Oí que soltaba una risita. Mis ojos se estaban acostumbrando a la oscuridad. La vi sentada en el sofá. Me acerqué más.
– No -dijo.
Pero seguí avanzando y me senté a su lado. Había una botella de vodka en su mano. Estaba medio vacía. Eché un vistazo. No había nada personal en el piso, nada nuevo, nada llamativo ni alegre.
– Ira -dijo.
– Lo siento mucho.
– La policía dice que mató a Gil.
– ¿Tú qué crees?
– Vi sangre en el coche. Te disparó. Sí, por supuesto que creo que mató a Gil.
– ¿Por qué?
No respondió y tomó un largo trago.
– ¿Por qué no me das la botella? -dije.
– Esto es lo que soy, Cope.
– No es verdad.
– No soy para ti. No puedes rescatarme.
Tenía algunas respuestas para esto, pero todas me sonaban a tópico. Lo dejé correr.
– Te quiero -dijo-. No sé por qué, pero nunca he dejado de quererte. He estado con otros hombres. He tenido novios. Pero tú siempre estabas presente. Con nosotros. Incluso en la cama. Es una estupidez, una tontería, y sólo éramos unos chicos, pero así son las cosas.
– Lo entiendo -dije.
– Creen que Ira podría haber matado a Margot y a Doug.
– ¿Tú no?
– Él sólo quería que se olvidara, ¿sabes? Hacía demasiado daño, causaba demasiada destrucción. Cuando vio a Gil, debió de ser como si un fantasma hubiera vuelto para mortificarlo.
– Lo siento -repetí.
– Vete a casa, Cope.
– Prefiero quedarme.
– No es decisión tuya. Ésta es mi casa. Mi vida. Vete a casa.
Dio otro largo sorbo.
– No me gusta dejarte así.
Se rió lúgubremente.
– ¿Crees que es la primera vez o qué?
Me miró, como desafiándome a discutírselo.

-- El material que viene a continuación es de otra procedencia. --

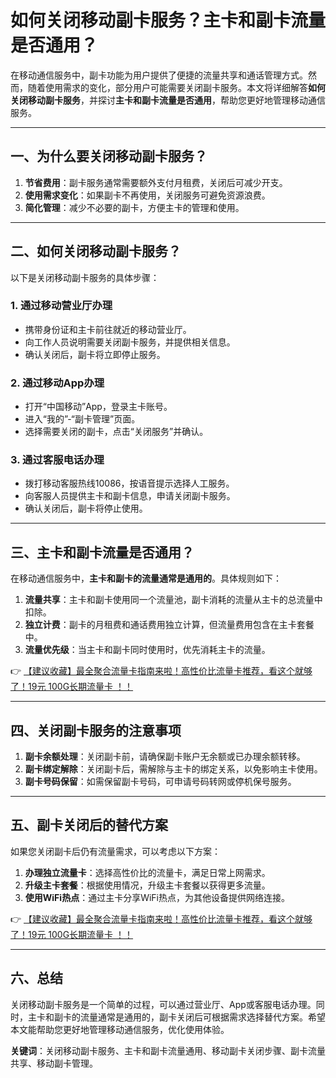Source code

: # 如何关闭移动副卡服务？主卡和副卡流量是否通用？

在移动通信服务中，副卡功能为用户提供了便捷的流量共享和通话管理方式。然而，随着使用需求的变化，部分用户可能需要关闭副卡服务。本文将详细解答**如何关闭移动副卡服务**，并探讨**主卡和副卡流量是否通用**，帮助您更好地管理移动通信服务。

---

## 一、为什么要关闭移动副卡服务？

1. **节省费用**：副卡服务通常需要额外支付月租费，关闭后可减少开支。  
2. **使用需求变化**：如果副卡不再使用，关闭服务可避免资源浪费。  
3. **简化管理**：减少不必要的副卡，方便主卡的管理和使用。  

---

## 二、如何关闭移动副卡服务？

以下是关闭移动副卡服务的具体步骤：

### 1. 通过移动营业厅办理  
- 携带身份证和主卡前往就近的移动营业厅。  
- 向工作人员说明需要关闭副卡服务，并提供相关信息。  
- 确认关闭后，副卡将立即停止服务。  

### 2. 通过移动App办理  
- 打开“中国移动”App，登录主卡账号。  
- 进入“我的”-“副卡管理”页面。  
- 选择需要关闭的副卡，点击“关闭服务”并确认。  

### 3. 通过客服电话办理  
- 拨打移动客服热线10086，按语音提示选择人工服务。  
- 向客服人员提供主卡和副卡信息，申请关闭副卡服务。  
- 确认关闭后，副卡将停止使用。  

---

## 三、主卡和副卡流量是否通用？

在移动通信服务中，**主卡和副卡的流量通常是通用的**。具体规则如下：  

1. **流量共享**：主卡和副卡使用同一个流量池，副卡消耗的流量从主卡的总流量中扣除。  
2. **独立计费**：副卡的月租费和通话费用独立计算，但流量费用包含在主卡套餐中。  
3. **流量优先级**：当主卡和副卡同时使用时，优先消耗主卡的流量。  

👉 [【建议收藏】最全聚合流量卡指南来啦！高性价比流量卡推荐，看这个就够了！19元 100G长期流量卡 ！！](https://bit.ly/Liuliangka)

---

## 四、关闭副卡服务的注意事项

1. **副卡余额处理**：关闭副卡前，请确保副卡账户无余额或已办理余额转移。  
2. **副卡绑定解除**：关闭副卡后，需解除与主卡的绑定关系，以免影响主卡使用。  
3. **副卡号码保留**：如需保留副卡号码，可申请号码转网或停机保号服务。  

---

## 五、副卡关闭后的替代方案

如果您关闭副卡后仍有流量需求，可以考虑以下方案：  
1. **办理独立流量卡**：选择高性价比的流量卡，满足日常上网需求。  
2. **升级主卡套餐**：根据使用情况，升级主卡套餐以获得更多流量。  
3. **使用WiFi热点**：通过主卡分享WiFi热点，为其他设备提供网络连接。  

👉 [【建议收藏】最全聚合流量卡指南来啦！高性价比流量卡推荐，看这个就够了！19元 100G长期流量卡 ！！](https://bit.ly/Liuliangka)

---

## 六、总结

关闭移动副卡服务是一个简单的过程，可以通过营业厅、App或客服电话办理。同时，主卡和副卡的流量通常是通用的，副卡关闭后可根据需求选择替代方案。希望本文能帮助您更好地管理移动通信服务，优化使用体验。  

**关键词**：关闭移动副卡服务、主卡和副卡流量通用、移动副卡关闭步骤、副卡流量共享、移动副卡管理。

No lo hice.
– Esto es lo que hago. Bebo en la oscuridad y escucho estas malditas canciones. Pronto me dormiré o me desmayaré o como quieras llamarlo. Mañana apenas tendré resaca.
– Quiero quedarme.
– No quiero que te quedes.
– No es por ti. Es por mí. Quiero estar contigo. Esta noche especialmente.
– No te quiero aquí. Sólo empeora las cosas.
– Pero…
– Por favor -dijo, y su tono era de súplica-. Déjame sola, por favor. Mañana. Empezaremos de nuevo mañana.